Clients Don’t Refer Great Advice. They Refer Great Experiences.

Written by: Erin Botsford, CFP®

Clients refer the people closest to them to a firm they trust, and that trust is earned slowly. It forms across every interaction, every phone call, and every moment where the firm either followed through or fell short. An advisor is responsible for managing money, and also for building something reliable enough that clients feel confident referring the people they care about most.

What Clients Are Buying

When someone shares the details of their financial life with you, they are handing decades of work to a person they have only recently met. From that first meeting and every one after, what they are looking for is the confidence that they are being taken care of. That confidence comes far more from the experience of working with the firm than from the advice itself.

You Only Need to Make the Decision Once

A strong client experience is the result of decisions made once, on purpose, and documented clearly enough that anyone on the team can carry them out. Handled that way, the experience stays consistent no matter who happens to be in the room.

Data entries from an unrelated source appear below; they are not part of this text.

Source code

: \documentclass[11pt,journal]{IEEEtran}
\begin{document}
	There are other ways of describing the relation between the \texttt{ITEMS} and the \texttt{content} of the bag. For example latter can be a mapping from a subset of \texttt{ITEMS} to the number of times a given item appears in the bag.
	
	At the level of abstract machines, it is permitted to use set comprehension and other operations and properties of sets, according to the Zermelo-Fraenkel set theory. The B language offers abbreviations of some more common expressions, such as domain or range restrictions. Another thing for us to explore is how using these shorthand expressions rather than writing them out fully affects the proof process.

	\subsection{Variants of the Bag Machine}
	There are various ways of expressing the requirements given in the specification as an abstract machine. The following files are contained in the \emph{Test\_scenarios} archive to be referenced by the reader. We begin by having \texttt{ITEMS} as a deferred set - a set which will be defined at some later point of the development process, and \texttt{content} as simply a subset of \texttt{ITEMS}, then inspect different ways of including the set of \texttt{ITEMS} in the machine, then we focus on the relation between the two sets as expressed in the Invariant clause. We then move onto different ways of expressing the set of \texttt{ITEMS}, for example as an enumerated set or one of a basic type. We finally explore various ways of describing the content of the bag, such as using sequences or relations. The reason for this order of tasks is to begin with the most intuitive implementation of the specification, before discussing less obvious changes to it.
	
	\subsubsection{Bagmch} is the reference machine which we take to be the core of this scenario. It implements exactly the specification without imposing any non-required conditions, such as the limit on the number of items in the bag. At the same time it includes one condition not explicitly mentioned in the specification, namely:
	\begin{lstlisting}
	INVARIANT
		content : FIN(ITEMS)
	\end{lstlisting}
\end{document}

These decisions are rarely complicated. A few examples:

  • Drink preferences logged in the CRM and confirmed before every visit
  • Seating assignments mapped out for every meeting room
  • A standard welcome sequence for new clients, owned by the team, not the advisor
  • A defined process for how calls are answered, who responds, and within what timeframe

None of this requires special insight. It requires that someone decide how it should be done and then write it down. Handling these small tasks by design rather than by memory takes them off the advisor's plate and frees that time for the work only the advisor can do.

What Happens When It’s Not Written Down

Documentation is usually the piece that gets skipped. When a key team member steps away unexpectedly and everything they manage lives only in their head, the rest of the team feels the gap immediately. For that reason, every process, however routine, should be written in enough detail that someone with no prior knowledge could follow it without asking a single question.

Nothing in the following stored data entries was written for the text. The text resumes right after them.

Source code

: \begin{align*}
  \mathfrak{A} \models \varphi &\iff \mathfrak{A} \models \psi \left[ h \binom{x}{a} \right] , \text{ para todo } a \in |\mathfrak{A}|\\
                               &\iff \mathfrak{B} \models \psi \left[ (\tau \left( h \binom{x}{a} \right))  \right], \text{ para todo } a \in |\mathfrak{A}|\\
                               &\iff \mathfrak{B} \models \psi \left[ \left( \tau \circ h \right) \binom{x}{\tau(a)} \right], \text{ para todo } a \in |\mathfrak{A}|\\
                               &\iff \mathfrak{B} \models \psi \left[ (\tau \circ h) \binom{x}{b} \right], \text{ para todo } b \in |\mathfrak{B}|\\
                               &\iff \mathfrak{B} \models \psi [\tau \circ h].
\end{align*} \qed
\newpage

Here are a few examples worth documenting from the start:

  • How to pull birthday and anniversary lists from the CRM and when to send
  • Where cards and gifts are ordered, what the budget is, and who approves
  • How client calls are answered, triaged, and followed up on
  • What happens between a prospect's first inquiry and their first meeting

These may look simple, and keeping the process manual current should be a standing expectation for every team member rather than a project someone finishes once and sets aside.

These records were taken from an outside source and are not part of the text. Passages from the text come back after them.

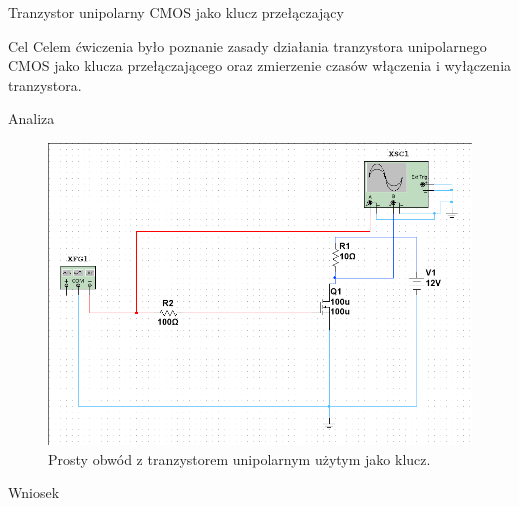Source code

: \documentclass[a4paper]{scrartcl}
\begin{document}
	\begin{section}{Tranzystor unipolarny CMOS jako klucz przełączający}

		\begin{subsection}{Cel}
			Celem ćwiczenia było poznanie zasady działania tranzystora unipolarnego CMOS jako klucza przełączającego oraz zmierzenie czasów włączenia i wyłączenia tranzystora.
		\end{subsection}
		\begin{subsection}{Analiza}
				\begin{figure}[ht]
				\begin{center}
					\includegraphics[width=0.5\linewidth,scale=2]{exercise-5-circuit}
					\caption{Prosty obwód z tranzystorem unipolarnym użytym jako klucz.}
					\label{fig:circuit-3}
				\end{center}
				\end{figure}
		\end{subsection}
		\begin{subsection}{Wniosek}
		\end{subsection}
	\end{section}
\end{document}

What To Do With Every New Idea

Every addition to the client experience becomes a standard the firm has to maintain. If you decide to call clients on their birthdays, that becomes a commitment to call every client, every year. A touchpoint delivered to some clients and missed for others reads as inconsistency, and the clients who experience the miss will remember it. Before adding a new step, confirm that the firm can sustain it well past the initial enthusiasm.

Keeping Standards Alive

As a firm grows, the advisor naturally moves further from day-to-day execution, which is expected, but without structure to keep things grounded, standards will drift. Systems need to be reviewed regularly and adjusted as the business changes.

Clients rarely remember any single moment. What stays with them is the accumulated feeling of every interaction and whether that feeling held steady. A firm that delivers that consistency is one clients stay with, refer from, and in time, one whose value outlasts the advisor who built it.